The tree’s unclothing
its branches of their colours, darkening.
As if something somewhere
were ringing and ringing –
a song straying like an orphan.
The words seem
something I’ve heard:
‘only a shadow –
only a shadow of a dream’

It’s slipping away. It’s dwindling.
Everything – everything – I’ve been given
I’ll give away.

Suffering’s Spring

Suffering is still in the bud. Like Spring
It’s waiting, a closed bud.
And look: my hands, they’re two buds –
these fists, clenched with fear and chafing –
suffering’s ripening in them and waiting.

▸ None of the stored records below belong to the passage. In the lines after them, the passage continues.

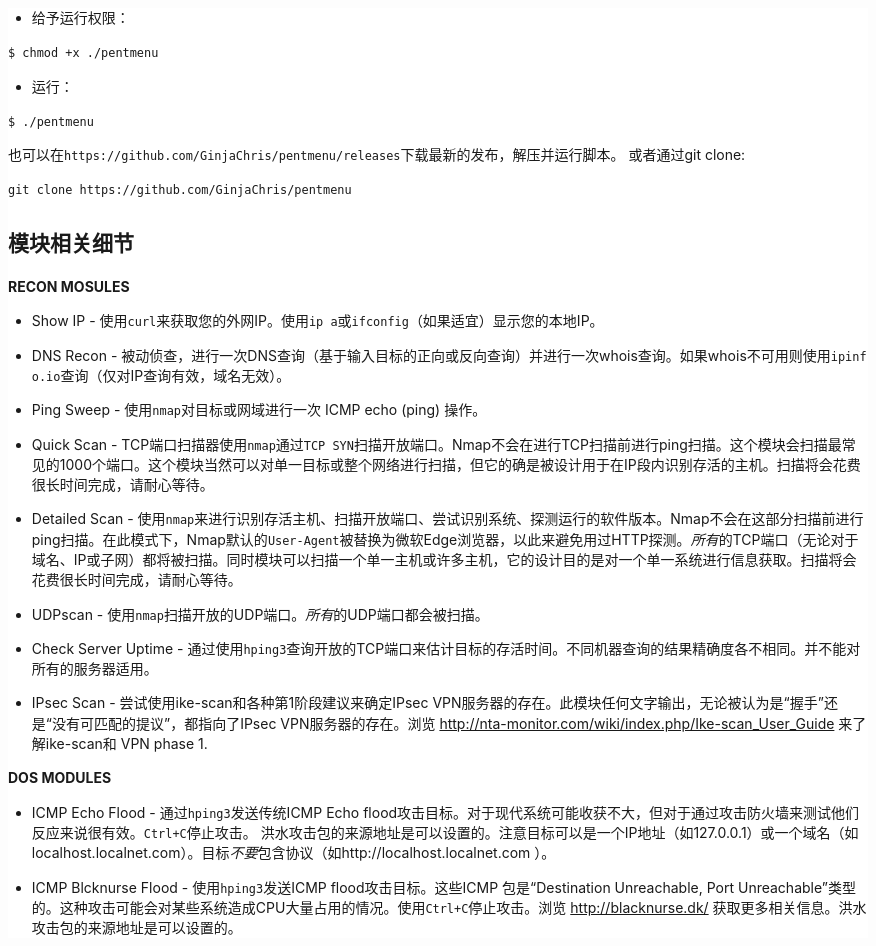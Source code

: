 - 给予运行权限：

```
$ chmod +x ./pentmenu
```

- 运行：

```
$ ./pentmenu
```

也可以在`https://github.com/GinjaChris/pentmenu/releases`下载最新的发布，解压并运行脚本。
或者通过git clone:

```
git clone https://github.com/GinjaChris/pentmenu
```

## 模块相关细节

**RECON MOSULES**

* Show IP - 使用`curl`来获取您的外网IP。使用`ip a`或`ifconfig`（如果适宜）显示您的本地IP。


* DNS Recon - 被动侦查，进行一次DNS查询（基于输入目标的正向或反向查询）并进行一次whois查询。如果whois不可用则使用`ipinfo.io`查询（仅对IP查询有效，域名无效）。


* Ping Sweep - 使用`nmap`对目标或网域进行一次 ICMP echo (ping) 操作。


* Quick Scan - TCP端口扫描器使用`nmap`通过`TCP SYN`扫描开放端口。Nmap不会在进行TCP扫描前进行ping扫描。这个模块会扫描最常见的1000个端口。这个模块当然可以对单一目标或整个网络进行扫描，但它的确是被设计用于在IP段内识别存活的主机。扫描将会花费很长时间完成，请耐心等待。


* Detailed Scan - 使用`nmap`来进行识别存活主机、扫描开放端口、尝试识别系统、探测运行的软件版本。Nmap不会在这部分扫描前进行ping扫描。在此模式下，Nmap默认的`User-Agent`被替换为微软Edge浏览器，以此来避免用过HTTP探测。*所有*的TCP端口（无论对于域名、IP或子网）都将被扫描。同时模块可以扫描一个单一主机或许多主机，它的设计目的是对一个单一系统进行信息获取。扫描将会花费很长时间完成，请耐心等待。


* UDPscan - 使用`nmap`扫描开放的UDP端口。*所有*的UDP端口都会被扫描。


* Check Server Uptime - 通过使用`hping3`查询开放的TCP端口来估计目标的存活时间。不同机器查询的结果精确度各不相同。并不能对所有的服务器适用。


* IPsec Scan - 尝试使用ike-scan和各种第1阶段建议来确定IPsec VPN服务器的存在。此模块任何文字输出，无论被认为是“握手”还是“没有可匹配的提议”，都指向了IPsec VPN服务器的存在。浏览 http://nta-monitor.com/wiki/index.php/Ike-scan_User_Guide 来了解ike-scan和 VPN phase 1.


**DOS MODULES**

* ICMP Echo Flood - 通过`hping3`发送传统ICMP Echo flood攻击目标。对于现代系统可能收获不大，但对于通过攻击防火墙来测试他们反应来说很有效。`Ctrl+C`停止攻击。
洪水攻击包的来源地址是可以设置的。注意目标可以是一个IP地址（如127.0.0.1）或一个域名（如localhost.localnet.com）。目标*不要*包含协议（如http://localhost.localnet.com ）。


* ICMP Blcknurse Flood - 使用`hping3`发送ICMP flood攻击目标。这些ICMP 包是“Destination Unreachable, Port Unreachable”类型的。这种攻击可能会对某些系统造成CPU大量占用的情况。使用`Ctrl+C`停止攻击。浏览 http://blacknurse.dk/  获取更多相关信息。洪水攻击包的来源地址是可以设置的。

And when the time comes, they’ll soften,
open, blossom springlike in their birth.
And they are long and shining
and humble and quiet as earth.
And look: how plenteous it is, suffering’s spring.

Secret

I’ve gone into a silence,
and I’m growing silenter still.
The summers flash across my land
and the winters cover the fell.
And only when it’s ripened
will the tree release its fruit.
So small is what I’m saying,
what’s happening is so great.

I’m big within with a brilliance –
the forests are brilliant, the hills,
but as soon as I’m extinguished,
the land will go out as well.
They can’t understand, the others,
what I’ve been able to see,
deaf they are, and I’m dumb too –
and that’s good enough for me.

Oh, I’ve gone into a silence,
and I’m growing silenter still.
I’m big within with my secret.
I’m silent and I smile.

From Lasimaalaus (1946)

Notburga

All day long there’d been but one
decree in her: to work.
And with her humble, sturdy arms
she’d obeyed, as a tree’s branches
submit with deep arcs all day
to a surging gale.

But as the day drew on
the labour dropped from her, like a wind,
and she stretched straight, a young tree,
towards the night,
and stood there, hushed,
with deeply tranquil branches

and only watched, from far off,
the master yelling and yelling to go on;
and gradually raising her hand
she let the sickle go.
And look: it hung there,
without life, in the air,
proving: there is one thing
that is – motionlessness.

From Sairas tyttö tanssii

This

Under my hand
the sea of breathing swells.
A warm, restful land.
Deep winds the blood
and high: the ramifying veins
are filled with the huge wind’s sigh.
I listen, I admit: it is.

I don’t speak about this.

Burner of Villages

Behind us there’s nothing, nothing at all;
Remember: behind us there’s nothing.
There’s only now,
the now of the footstep, recurring and recurring;
on our hot faces
the wind’s cool now.
Now ends at the eyes,
outside the village now ends at the eyes
I can’t see in the darkness.

Light is coming.
Remember: behind us there’s nothing.
Remember: now is nothing.
The future’s in two eyes,
everything’s in two eyes, that I already see,
they’re coming towards me, in them
the whole burning village
is coming towards me.

Shirt

I made just one shirt. Haven’t the skill really.
My fingers are thick, the needle’s terribly thin
and the thread gets tangled up and grey,
I don’t know why.
The holes in the braid are different sizes
and different lengths apart, messy,
I don’t know why.
But from far off it does look handsome.

He’s sleeping there now, his body blue
and all crunched up.
The shirt is clean: it was washed first.
It looks extremely handsome, quite good enough for God:
he does look from very far off.

Maternita

So this is why everything was shaped,
the pelvis’s fine, shy curve
and the soul’s fragile rosy line.
Not so that, somewhere, there’d smile
immaterially, translucently, in passing
some god. No. For this:
to be a gate, for a stranger to come in,
that first stranger, the fundamental stranger.
And out of which will go, into the world,
other strangers, casual,
without a glance, setting their courses
towards their fates, driving away.
Expediency, ah – ah flesh –
not inviolate, slowly mouldering,
ah violated soul, rending from itself,
continually, a new soul,
and recovering only to rend itself again.
Cicatriced soul, where love, even,
is a utility, inescapable, for a purpose.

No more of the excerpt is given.